Final Table Deals: ICM vs. Chip-Chop vs. ICM-mit-Save
Ein Final-Table-Deal kann Tausende von Dollar in Sekunden bewegen – weit mehr als stundenlanges Spielen. Hier erfährst du, wie sich Chip-Chop, ICM und ICM-mit-Save tatsächlich unterscheiden und wie du von beiden Seiten des Tisches aus verhandelst.
Du hast zwölf Stunden durch ein 2.000-Teilnehmerfeld gegrindet, drei Flips überlebt und bist jetzt three-handed um lebensveränderndes Geld. Jemand am Tisch sagt das Wort, das jeder Pro hören möchte und jeder Amateur fürchtet: „Wollt ihr über Zahlen reden?“
Die nächsten neunzig Sekunden können mehr EV wert sein als der gesamte Spieltag. Ein Deal kann vierstellige Beträge von einem Stack zum anderen verschieben, basierend rein darauf, welches Modell der Tisch zu verwenden zustimmt – und die meisten Spieler wissen nicht einmal, welches Modell sie begünstigt. Dies ist eine der am meisten unterschätzten Fähigkeiten im Turnier-Poker: Du musst niemanden ausspielen, um die Verhandlung zu gewinnen, du musst nur die Mathematik besser kennen als sie.
Es gibt drei Modelle, die du an einem Final Table sehen wirst. Lass uns jedes präzise definieren, die tatsächlichen Zahlen durchrechnen und dann darüber sprechen, wie du deinen Standpunkt vertrittst.
Das Setup, das wir durchweg verwenden werden
Um alles konkret zu halten, werden wir ein Beispiel durchgehend verwenden. Drei Spieler übrig, der verbleibende Preispool, der aufgeteilt werden soll, beträgt:
- 1. Platz: $10.000
- 2. Platz: $6.000
- 3. Platz: $4.000
- Verbleibender Pool: $20.000
Chipstände (10.000.000 Chips im Spiel):
| Spieler | Chips | Anteil der Chips | |---|---|---| | Big Stack | 5.000.000 | 50% | | Middle | 3.000.000 | 30% | | Short | 2.000.000 | 20% |
Diese Zahlen sind illustrativ – die Struktur des Ergebnisses verallgemeinert sich, nicht die genauen Beträge.
Modell 1: Chip-Chop (proportional zu Chips)
Ein Chip-Chop ist der einfachste mögliche Deal: Jeder Spieler nimmt einen Anteil des verbleibenden Pools proportional zu seinem aktuellen Chipstack.

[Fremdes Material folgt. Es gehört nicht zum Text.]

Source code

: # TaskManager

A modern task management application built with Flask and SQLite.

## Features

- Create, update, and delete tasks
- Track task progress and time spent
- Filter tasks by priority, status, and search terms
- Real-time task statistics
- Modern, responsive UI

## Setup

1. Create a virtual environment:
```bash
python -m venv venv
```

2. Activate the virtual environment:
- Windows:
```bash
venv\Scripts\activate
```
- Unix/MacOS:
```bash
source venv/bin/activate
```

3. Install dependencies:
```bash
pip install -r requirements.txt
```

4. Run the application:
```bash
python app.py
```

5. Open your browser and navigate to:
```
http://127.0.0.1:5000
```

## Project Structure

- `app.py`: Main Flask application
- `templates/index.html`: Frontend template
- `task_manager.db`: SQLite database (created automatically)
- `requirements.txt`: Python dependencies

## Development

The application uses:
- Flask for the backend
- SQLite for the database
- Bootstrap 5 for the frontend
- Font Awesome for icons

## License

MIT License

- Big Stack: 50% × $20.000 = $10.000
- Middle: 30% × $20.000 = $6.000
- Short: 20% × $20.000 = $4.000
Sauber, schnell, und der Tisch kann es im Kopf erledigen. Es gibt nur ein Problem: Es behandelt Chips als lineares Geld. Es geht davon aus, dass 50% der Chips 50% des Geldes bedeuten. In einem Winner-Take-All Sit-and-Go wäre das einigermaßen vertretbar. In einem Turnier mit einer eher flachen Auszahlungsstruktur ist es einfach falsch – und es ist auf eine bestimmte Art falsch, die immer denselben Spieler begünstigt.

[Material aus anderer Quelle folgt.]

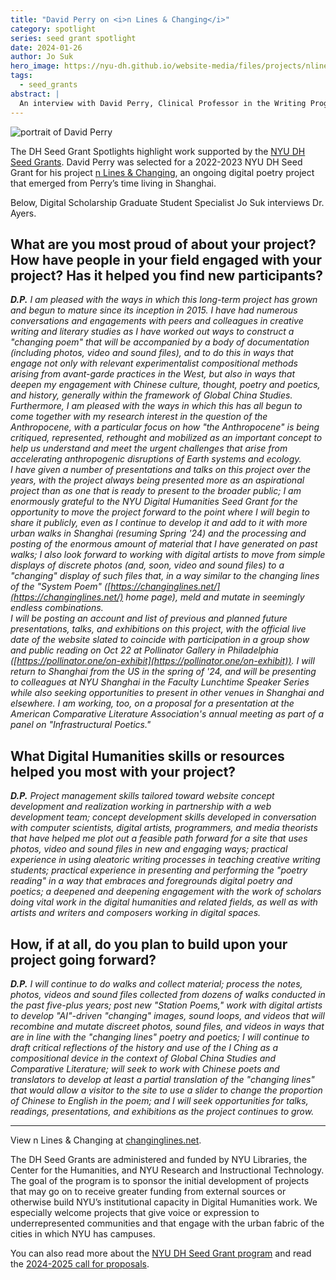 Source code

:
 ```yaml
---
title: "David Perry on <i>n Lines & Changing</i>"
category: spotlight
series: seed grant spotlight
date: 2024-01-26
author: Jo Suk
hero_image: https://nyu-dh.github.io/website-media/files/projects/nlines.png
tags:
  - seed_grants
abstract: |
  An interview with David Perry, Clinical Professor in the Writing Program at NYU Shanghai
---  
```


<article class="message is-success mb-4" style="max-width:800px">
  <div class="message-body has-text-warning" markdown="1">

  <img src="https://nyu-dh.github.io/website-media/files/people/perry.jpg" class="is-pulled-right circle-128" alt="portrait of David Perry"/>

The DH Seed Grant Spotlights highlight work supported by the [NYU DH Seed Grants](/funding/seed-grants). David Perry was selected for a 2022-2023 NYU DH Seed Grant for his project [n Lines & Changing](/projects/nlines/), an ongoing digital poetry project that emerged from Perry’s time living in Shanghai.

Below, Digital Scholarship Graduate Student Specialist Jo Suk interviews Dr. Ayers.
  </div>
</article>

## What are you most proud of about your project? How have people in your field engaged with your project? Has it helped you find new participants?

*__D.P.__ I am pleased with the ways in which this long-term project has grown and begun to mature since its inception in 2015. I have had numerous conversations and engagements with peers and colleagues in creative writing and literary studies as I have worked out ways to construct a "changing poem" that will be accompanied by a body of documentation (including photos, video and sound files), and to do this in ways that engage not only with relevant experimentalist compositional methods arising from avant-garde practices in the West, but also in ways that deepen my engagement with Chinese culture, thought, poetry and poetics, and history, generally within the framework of Global China Studies. Furthermore, I am pleased with the ways in which this has all begun to come together with my research interest in the question of the Anthropocene, with a particular focus on how "the Anthropocene" is being critiqued, represented, rethought and mobilized as an important concept to help us understand and meet the urgent challenges that arise from accelerating anthropogenic disruptions of Earth systems and ecology. <br>I have given a number of presentations and talks on this project over the years, with the project always being presented more as an aspirational project than as one that is ready to present to the broader public; I am enormously grateful to the NYU Digital Humanities Seed Grant for the opportunity to move the project forward to the point where I will begin to share it publicly, even as I continue to develop it and add to it with more urban walks in Shanghai (resuming Spring '24) and the processing and posting of the enormous amount of material that I have generated on past walks; I also look forward to working with digital artists to move from simple displays of discrete photos (and, soon, video and sound files) to a "changing" display of such files that, in a way similar to the changing lines of the "System Poem" ([https://changinglines.net/](https://changinglines.net/) home page), meld and mutate in seemingly endless combinations. <br>I will be posting an account and list of previous and planned future presentations, talks, and exhibitions on this project, with the official live date of the website slated to coincide with participation in a group show and public reading on Oct 22 at Pollinator Gallery in Philadelphia ([https://pollinator.one/on-exhibit](https://pollinator.one/on-exhibit)). I will return to Shanghai from the US in the spring of '24, and will be presenting to colleagues at NYU Shanghai in the Faculty Lunchtime Speaker Series while also seeking opportunities to present in other venues in Shanghai and elsewhere. I am working, too, on a proposal for a presentation at the American Comparative Literature Association's annual meeting as part of a panel on "Infrastructural Poetics."*

## What Digital Humanities skills or resources helped you most with your project?

*__D.P.__ Project management skills tailored toward website concept development and realization working in partnership with a web development team; concept development skills developed in conversation with computer scientists, digital artists, programmers, and media theorists that have helped me plot out a feasible path forward for a site that uses photos, video and sound files in new and engaging ways; practical experience in using aleatoric writing processes in teaching creative writing students; practical experience in presenting and performing the "poetry reading" in a way that embraces and foregrounds digital poetry and poetics; a deepened and deepening engagement with the work of scholars doing vital work in the digital humanities and related fields, as well as with artists and writers and composers working in digital spaces.*

## How, if at all, do you plan to build upon your project going forward?

*__D.P.__ I will continue to do walks and collect material; process the notes, photos, videos and sound files collected from dozens of walks conducted in the past five-plus years; post new "Station Poems," work with digital artists to develop "AI"-driven "changing" images, sound loops, and videos that will recombine and mutate discreet photos, sound files, and videos in ways that are in line with the "changing lines" poetry and poetics; I will continue to draft critical reflections of the history and use of the I Ching as a compositional device in the context of Global China Studies and Comparative Literature; will seek to work with Chinese poets and translators to develop at least a partial translation of the "changing lines" that would allow a visitor to the site to use a slider to change the proportion of Chinese to English in the poem; and I will seek opportunities for talks, readings, presentations, and exhibitions as the project continues to grow.*

<hr style="max-width:800px">

View n Lines & Changing at [changinglines.net](https://changinglines.net/).

The DH Seed Grants are administered and funded by NYU Libraries, the Center for the Humanities, and NYU Research and Instructional Technology. The goal of the program is to sponsor the initial development of projects that may go on to receive greater funding from external sources or otherwise build NYU’s institutional capacity in Digital Humanities work. We especially welcome projects that give voice or expression to underrepresented communities and that engage with the urban fabric of the cities in which NYU has campuses.

You can also read more about the [NYU DH Seed Grant program](/funding/seed-grants) and read the [2024-2025 call for proposals](https://nyuhumanities.org/opportunity/digital-humanities-seed-grants/).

Beachte, was der reine Chip-Chop mit unserem Short Stack gemacht hat: Er bewertete seine 20% der Chips genau mit dem 3. Platz Preis, $4.000. Aber der Short Stack ist nicht garantiert Dritter. Er kann aufsteigen (ladder up). Er kann sich verdoppeln, er kann gewinnen. Ein Modell, das ihm den untersten Preis zuschreibt und es als fair bezeichnet, überträgt stillschweigend seine Ladder equity an den Chipleader.
Deshalb ist ein direkter Chip-Chop der Lieblingsvorschlag des Chipleaders – und warum du ihn oft zuerst aus dem Mund des größten Stacks hören wirst.
Modell 2: Der ICM Deal (proportional zur ICM $-equity)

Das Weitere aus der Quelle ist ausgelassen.